— PROBLEM TO WORK ON —
Every line in the entries that holds "logoColor" should be identified and copied.
*** Block opens ***
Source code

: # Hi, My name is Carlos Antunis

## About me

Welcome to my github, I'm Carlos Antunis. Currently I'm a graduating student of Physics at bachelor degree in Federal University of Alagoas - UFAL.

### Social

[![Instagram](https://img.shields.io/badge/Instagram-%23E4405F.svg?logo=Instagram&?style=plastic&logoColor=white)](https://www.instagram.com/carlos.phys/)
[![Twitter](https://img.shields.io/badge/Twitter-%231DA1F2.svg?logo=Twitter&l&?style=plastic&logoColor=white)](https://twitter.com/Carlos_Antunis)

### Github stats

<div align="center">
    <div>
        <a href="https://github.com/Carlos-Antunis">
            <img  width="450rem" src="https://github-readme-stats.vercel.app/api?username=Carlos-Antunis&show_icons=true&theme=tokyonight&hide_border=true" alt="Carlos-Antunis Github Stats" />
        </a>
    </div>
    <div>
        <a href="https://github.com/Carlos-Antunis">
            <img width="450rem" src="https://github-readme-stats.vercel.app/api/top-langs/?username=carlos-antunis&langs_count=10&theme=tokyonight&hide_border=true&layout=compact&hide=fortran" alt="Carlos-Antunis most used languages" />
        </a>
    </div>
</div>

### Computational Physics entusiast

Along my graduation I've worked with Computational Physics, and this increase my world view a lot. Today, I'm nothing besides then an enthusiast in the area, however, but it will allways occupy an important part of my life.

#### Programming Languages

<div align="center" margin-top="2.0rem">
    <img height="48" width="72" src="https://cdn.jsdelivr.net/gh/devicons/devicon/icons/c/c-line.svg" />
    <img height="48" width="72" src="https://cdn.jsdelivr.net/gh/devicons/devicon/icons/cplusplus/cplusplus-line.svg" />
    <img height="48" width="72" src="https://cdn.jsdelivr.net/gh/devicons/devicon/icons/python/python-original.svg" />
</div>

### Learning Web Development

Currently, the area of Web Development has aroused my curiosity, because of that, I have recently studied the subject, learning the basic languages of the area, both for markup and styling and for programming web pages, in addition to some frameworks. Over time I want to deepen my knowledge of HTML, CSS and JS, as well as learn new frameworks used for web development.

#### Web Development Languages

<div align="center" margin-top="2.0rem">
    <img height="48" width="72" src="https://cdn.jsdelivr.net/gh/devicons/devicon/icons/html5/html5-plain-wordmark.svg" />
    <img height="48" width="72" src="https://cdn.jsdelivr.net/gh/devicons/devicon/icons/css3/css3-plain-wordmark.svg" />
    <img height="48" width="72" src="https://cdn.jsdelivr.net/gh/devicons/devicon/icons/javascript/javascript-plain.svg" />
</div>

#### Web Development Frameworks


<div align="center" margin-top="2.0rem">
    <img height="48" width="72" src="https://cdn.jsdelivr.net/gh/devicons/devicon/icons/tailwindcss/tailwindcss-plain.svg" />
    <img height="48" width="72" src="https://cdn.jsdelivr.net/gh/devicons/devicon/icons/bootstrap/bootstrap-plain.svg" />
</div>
*** Block closes ***
— ANSWER AREA —
[![Instagram](https://img.shields.io/badge/Instagram-%23E4405F.svg?logo=Instagram&?style=plastic&logoColor=white)](https://www.instagram.com/carlos.phys/)
[![Twitter](https://img.shields.io/badge/Twitter-%231DA1F2.svg?logo=Twitter&l&?style=plastic&logoColor=white)](https://twitter.com/Carlos_Antunis)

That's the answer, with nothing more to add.